# Pixel looses her best friend tomorrow :(



## dr.jaimie (Mar 23, 2004)

RIP Sadie! She survived 5 mo with chemo...5 great months she wouldnt have had without it







i know she isn't a malt but Pixel spent everyday upfront at work with her. She is one of the receptionist's dogs. Pixel knew Sadie wasn't doing too well today. She stayed by her side all day, giving her kisses and just watching over her. Pixel and Sadie have an unusual relationship. Sadie never liked other dogs but she likes Pixel. She has even stood b/w Pixel and another dog that was jumping at Pixel to protect her. their friendship was one in a million.







i know pixel will miss her. Looks like Parker will have to come to work the rest of the week after tomorrow.







so at noon tomorrow have Sadie and her family in ur thoughts please. Sadie's mom's father is also dying of cancer up north so it is a difficult time for her.







I love ya sadie bell!!!


















[attachment=20370:attachment]


----------



## sassy's mommy (Aug 29, 2005)

Awwww...that is such a sad story. We will certainly remember Sadie's family tomorrow. Poor Pixel....she is gonna be lonely at work.


----------



## gibbert (Jan 13, 2005)

Oh my goodness - Sadie has such a sweet face and very soulful eyes. Did you take those pictures Jaimie? They're beautiful. I will be thinking about Sadie and her family tomorrow. I'm sorry sweet Pixel will be without her partner in crime.


----------



## phesty (May 30, 2006)

Awww, that's so sad.









My thoughts and prayers will be with Sadie and her family tomorrow, and with Pixel and the rest of you who knew Sadie well.

Rest in Peace dear Sadie.


----------



## Brinkley & Neyland's Mom (Jun 14, 2004)




----------



## lillady (Jan 25, 2007)

That just made my heart hurt














Sadie will no longer be in pain. She was lucky to have had such a great friend in Pixel! We will be thinking of Sadie and family tomorrow! May she RIP forever







So sorry for the loss you are going through!


----------



## starry (Sep 4, 2006)

So many tears in my eyes as I look at this sweet face.








What a loving picture to have.








I hope Pixel and everyone will be ok.








It looks like at least Sadie got to spend her last days in a very loving environment.
I will lite a candle for Sadie at noon tomorrow, please tell her and her mom...

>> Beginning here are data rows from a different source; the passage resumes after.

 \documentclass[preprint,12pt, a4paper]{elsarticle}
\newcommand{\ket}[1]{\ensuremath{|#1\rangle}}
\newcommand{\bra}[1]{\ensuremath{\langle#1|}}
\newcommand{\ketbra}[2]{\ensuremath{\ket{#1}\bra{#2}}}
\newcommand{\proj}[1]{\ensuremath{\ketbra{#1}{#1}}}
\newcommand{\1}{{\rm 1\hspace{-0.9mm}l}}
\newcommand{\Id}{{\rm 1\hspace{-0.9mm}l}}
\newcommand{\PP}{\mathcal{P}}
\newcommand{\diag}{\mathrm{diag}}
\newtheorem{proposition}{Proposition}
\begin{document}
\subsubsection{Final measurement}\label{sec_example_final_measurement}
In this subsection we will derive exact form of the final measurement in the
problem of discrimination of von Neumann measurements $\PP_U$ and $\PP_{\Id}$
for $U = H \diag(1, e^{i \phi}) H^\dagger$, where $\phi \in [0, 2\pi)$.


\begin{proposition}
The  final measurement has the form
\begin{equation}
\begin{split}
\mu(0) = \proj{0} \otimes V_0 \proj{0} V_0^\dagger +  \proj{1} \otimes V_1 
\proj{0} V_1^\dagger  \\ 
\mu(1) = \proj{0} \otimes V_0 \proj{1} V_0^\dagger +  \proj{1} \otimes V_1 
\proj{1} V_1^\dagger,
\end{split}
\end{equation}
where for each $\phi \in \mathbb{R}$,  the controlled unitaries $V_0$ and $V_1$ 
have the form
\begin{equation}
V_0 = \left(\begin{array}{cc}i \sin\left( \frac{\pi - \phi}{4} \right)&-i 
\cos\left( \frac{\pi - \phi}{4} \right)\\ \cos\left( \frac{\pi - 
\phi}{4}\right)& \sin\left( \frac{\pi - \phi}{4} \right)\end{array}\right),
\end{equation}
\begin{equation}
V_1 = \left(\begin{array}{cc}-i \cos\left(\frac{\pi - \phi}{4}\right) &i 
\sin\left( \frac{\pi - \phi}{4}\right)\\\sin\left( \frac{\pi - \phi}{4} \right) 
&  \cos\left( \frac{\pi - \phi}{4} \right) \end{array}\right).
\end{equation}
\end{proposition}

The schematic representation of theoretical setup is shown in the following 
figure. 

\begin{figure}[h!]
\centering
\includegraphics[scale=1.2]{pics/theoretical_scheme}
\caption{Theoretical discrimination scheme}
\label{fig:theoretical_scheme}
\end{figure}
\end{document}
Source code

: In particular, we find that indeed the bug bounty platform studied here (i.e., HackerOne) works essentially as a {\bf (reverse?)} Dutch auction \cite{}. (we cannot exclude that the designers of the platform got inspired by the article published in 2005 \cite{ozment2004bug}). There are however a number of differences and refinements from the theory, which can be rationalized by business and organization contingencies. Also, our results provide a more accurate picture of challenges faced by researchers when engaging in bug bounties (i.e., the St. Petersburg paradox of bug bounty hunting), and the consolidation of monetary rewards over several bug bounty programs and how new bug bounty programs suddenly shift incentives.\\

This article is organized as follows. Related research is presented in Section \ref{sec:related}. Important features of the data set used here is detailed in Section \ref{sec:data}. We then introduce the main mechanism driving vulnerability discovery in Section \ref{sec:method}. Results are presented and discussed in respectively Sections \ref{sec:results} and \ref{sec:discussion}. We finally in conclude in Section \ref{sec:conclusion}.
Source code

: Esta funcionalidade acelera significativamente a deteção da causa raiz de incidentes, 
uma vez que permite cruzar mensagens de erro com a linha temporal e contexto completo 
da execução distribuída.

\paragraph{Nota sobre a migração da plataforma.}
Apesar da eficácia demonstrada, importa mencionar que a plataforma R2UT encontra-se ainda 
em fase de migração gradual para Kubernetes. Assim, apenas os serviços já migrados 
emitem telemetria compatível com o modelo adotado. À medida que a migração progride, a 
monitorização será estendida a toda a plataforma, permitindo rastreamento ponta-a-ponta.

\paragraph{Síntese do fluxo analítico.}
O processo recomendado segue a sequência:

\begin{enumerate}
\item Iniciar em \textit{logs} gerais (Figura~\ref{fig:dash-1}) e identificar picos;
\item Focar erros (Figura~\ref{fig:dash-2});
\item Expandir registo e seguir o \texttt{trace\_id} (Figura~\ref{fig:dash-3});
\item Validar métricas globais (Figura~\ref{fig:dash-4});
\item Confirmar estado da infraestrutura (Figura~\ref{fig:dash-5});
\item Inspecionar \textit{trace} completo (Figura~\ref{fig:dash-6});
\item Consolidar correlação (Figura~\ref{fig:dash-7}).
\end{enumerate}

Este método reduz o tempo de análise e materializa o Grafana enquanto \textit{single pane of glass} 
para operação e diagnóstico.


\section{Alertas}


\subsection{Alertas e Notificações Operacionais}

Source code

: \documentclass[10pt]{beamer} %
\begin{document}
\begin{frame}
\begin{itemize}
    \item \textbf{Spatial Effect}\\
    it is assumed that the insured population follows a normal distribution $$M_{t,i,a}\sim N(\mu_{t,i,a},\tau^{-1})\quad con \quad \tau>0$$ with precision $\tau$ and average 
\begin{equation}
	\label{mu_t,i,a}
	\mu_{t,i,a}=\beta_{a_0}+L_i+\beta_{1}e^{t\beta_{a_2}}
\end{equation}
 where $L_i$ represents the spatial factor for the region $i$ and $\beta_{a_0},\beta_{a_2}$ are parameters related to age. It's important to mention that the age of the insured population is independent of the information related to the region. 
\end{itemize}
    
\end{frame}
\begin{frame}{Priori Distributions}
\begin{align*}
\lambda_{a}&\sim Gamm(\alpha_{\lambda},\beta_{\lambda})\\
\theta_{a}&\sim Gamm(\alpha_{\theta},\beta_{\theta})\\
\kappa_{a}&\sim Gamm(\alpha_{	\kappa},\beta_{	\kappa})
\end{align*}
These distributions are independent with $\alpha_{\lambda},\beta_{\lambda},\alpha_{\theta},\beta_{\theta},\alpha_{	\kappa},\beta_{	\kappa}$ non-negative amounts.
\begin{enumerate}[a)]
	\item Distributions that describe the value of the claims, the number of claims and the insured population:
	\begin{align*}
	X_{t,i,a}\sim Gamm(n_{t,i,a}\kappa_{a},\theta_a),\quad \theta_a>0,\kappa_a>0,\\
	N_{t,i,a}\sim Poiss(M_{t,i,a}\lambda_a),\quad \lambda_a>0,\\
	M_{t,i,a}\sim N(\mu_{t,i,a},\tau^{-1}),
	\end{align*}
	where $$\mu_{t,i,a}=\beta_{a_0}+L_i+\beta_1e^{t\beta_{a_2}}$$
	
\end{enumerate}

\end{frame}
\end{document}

Jamie I know this must be hard for you too.


----------



## dr.jaimie (Mar 23, 2004)

yes i took sadie's portriats for xmas when we didnt know how long she would be around. i diagnosed her with anal sac adenosarcoma in september ..it had already spread to her bone marrow and spleen...and they said maybe 3mo with chemo..so her mom called me her miracle doctor..and i said no she was a miracle dog when she made it past 3 months! her mom has been a great friend so yes this will be hard..like putting my best friend's dog to sleep. but she wouldn't want ne one else to do it so i wouldn't have it ne other way


----------



## Maidto2Maltese (Oct 19, 2004)

Ahh what a beautiful, and loving face! This just is so sad...I hate that anyone has to face this terrible time of saying good-bye to a beloved pet!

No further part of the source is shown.